## WHAT TO WORK ON:
Only one span of the listing below is wanted: the lines from the one with "if highest_x <" through the one with "#Set new positions", reproduced exactly, both ends kept.

## MATERIALS PROVIDED:
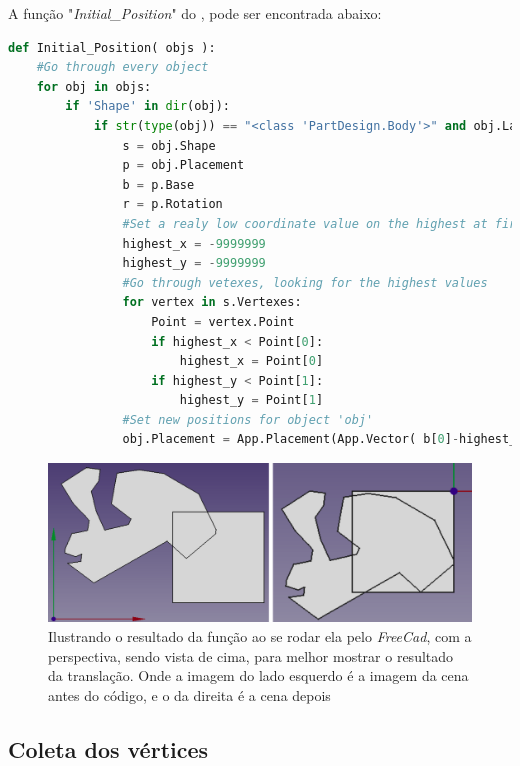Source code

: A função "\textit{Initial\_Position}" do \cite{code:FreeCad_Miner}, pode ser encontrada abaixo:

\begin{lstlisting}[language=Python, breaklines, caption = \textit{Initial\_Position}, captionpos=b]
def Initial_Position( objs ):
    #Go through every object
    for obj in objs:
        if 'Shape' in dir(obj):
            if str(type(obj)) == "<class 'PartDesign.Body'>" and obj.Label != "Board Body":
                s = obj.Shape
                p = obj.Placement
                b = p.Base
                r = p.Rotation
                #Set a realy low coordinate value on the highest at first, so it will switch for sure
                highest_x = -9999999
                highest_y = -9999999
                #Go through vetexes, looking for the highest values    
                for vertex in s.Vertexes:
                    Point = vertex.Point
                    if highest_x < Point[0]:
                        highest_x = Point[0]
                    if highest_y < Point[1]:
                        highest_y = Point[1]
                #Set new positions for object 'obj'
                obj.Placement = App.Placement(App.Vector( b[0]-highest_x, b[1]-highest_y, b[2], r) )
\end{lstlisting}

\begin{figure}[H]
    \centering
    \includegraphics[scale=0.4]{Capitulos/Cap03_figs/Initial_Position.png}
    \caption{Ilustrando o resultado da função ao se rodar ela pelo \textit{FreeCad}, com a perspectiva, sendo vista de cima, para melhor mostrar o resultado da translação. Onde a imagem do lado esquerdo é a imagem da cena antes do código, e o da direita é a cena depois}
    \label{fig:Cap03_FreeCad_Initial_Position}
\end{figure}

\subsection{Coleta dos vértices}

--

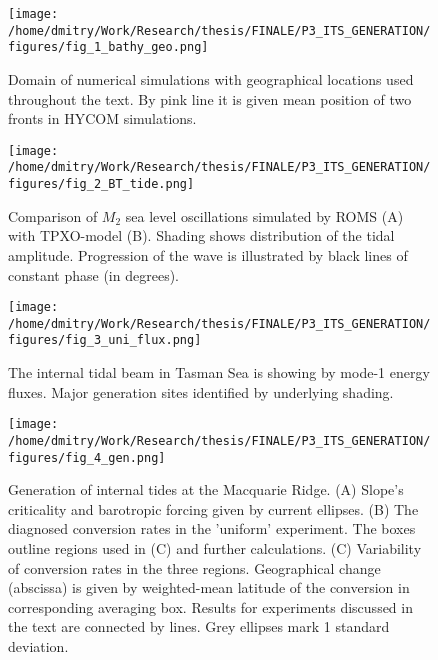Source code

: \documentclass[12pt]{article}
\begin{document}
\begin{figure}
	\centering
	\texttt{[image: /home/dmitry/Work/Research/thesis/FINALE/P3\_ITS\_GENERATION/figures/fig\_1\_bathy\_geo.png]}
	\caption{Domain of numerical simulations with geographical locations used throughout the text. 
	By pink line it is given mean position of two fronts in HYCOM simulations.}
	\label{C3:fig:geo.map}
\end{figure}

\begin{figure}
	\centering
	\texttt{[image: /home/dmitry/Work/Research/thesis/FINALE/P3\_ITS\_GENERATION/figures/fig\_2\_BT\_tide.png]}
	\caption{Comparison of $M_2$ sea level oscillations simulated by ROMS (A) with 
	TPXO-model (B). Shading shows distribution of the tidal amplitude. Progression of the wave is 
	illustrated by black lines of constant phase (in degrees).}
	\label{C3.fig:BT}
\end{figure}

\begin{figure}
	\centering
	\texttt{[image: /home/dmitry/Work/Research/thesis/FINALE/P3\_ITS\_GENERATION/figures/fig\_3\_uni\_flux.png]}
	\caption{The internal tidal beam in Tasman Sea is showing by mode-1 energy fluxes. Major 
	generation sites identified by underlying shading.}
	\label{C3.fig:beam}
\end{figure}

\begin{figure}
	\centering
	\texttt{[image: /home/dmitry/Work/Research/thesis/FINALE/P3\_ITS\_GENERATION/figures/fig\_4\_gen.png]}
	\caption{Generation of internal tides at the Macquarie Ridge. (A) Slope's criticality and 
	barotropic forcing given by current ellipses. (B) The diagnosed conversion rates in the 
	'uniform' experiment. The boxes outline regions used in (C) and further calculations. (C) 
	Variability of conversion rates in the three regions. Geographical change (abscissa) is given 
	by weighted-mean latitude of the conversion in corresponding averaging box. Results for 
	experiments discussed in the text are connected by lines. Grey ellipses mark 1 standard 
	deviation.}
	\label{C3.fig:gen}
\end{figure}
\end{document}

## RESPONSE AREA:
                    if highest_x < Point[0]:
                        highest_x = Point[0]
                    if highest_y < Point[1]:
                        highest_y = Point[1]
                #Set new positions for object 'obj'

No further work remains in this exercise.